AVAILABLE DATA ::

·····

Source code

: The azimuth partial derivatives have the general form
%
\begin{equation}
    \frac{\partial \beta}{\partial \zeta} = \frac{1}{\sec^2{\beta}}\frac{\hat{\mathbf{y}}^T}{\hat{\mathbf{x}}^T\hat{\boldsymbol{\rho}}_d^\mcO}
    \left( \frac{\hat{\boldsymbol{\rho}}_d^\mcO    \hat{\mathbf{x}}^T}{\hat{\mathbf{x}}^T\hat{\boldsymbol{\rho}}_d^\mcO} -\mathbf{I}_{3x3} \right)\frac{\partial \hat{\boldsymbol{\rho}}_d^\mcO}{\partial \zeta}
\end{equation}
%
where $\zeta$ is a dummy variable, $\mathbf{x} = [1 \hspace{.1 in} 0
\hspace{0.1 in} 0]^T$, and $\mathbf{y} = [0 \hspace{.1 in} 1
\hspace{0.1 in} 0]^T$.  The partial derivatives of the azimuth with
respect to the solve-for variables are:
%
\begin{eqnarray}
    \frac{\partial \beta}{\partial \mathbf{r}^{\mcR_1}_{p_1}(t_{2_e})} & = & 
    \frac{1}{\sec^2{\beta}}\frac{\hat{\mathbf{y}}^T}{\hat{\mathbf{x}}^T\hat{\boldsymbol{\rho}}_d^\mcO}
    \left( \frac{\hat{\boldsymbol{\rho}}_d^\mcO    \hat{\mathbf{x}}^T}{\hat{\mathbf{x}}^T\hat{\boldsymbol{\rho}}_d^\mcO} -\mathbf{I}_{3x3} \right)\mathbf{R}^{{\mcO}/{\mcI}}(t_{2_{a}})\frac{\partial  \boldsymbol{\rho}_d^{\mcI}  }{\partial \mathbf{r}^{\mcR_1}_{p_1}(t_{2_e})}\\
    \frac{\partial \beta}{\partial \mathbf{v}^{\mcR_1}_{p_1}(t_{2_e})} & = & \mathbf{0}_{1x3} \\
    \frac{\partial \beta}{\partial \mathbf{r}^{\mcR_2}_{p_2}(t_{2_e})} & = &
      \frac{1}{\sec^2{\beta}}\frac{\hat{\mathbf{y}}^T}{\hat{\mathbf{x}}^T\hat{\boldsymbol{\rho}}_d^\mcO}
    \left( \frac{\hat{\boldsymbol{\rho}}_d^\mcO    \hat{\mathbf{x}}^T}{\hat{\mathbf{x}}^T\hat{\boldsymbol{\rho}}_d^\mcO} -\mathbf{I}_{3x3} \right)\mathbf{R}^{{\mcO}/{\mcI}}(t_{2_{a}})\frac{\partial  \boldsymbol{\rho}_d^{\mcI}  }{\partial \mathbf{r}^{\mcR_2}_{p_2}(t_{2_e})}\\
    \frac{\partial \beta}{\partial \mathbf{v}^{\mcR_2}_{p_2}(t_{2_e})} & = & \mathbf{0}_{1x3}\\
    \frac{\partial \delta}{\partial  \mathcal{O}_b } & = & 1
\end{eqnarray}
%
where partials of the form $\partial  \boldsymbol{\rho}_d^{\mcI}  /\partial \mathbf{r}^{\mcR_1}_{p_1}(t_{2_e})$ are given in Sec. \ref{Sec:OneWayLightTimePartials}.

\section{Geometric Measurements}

·····

TASK DESCRIPTION :: Show all lines in the records above that hold "azimuth".

SOLVED PROBLEM ::
: The azimuth partial derivatives have the general form
\hspace{0.1 in} 0]^T$.  The partial derivatives of the azimuth with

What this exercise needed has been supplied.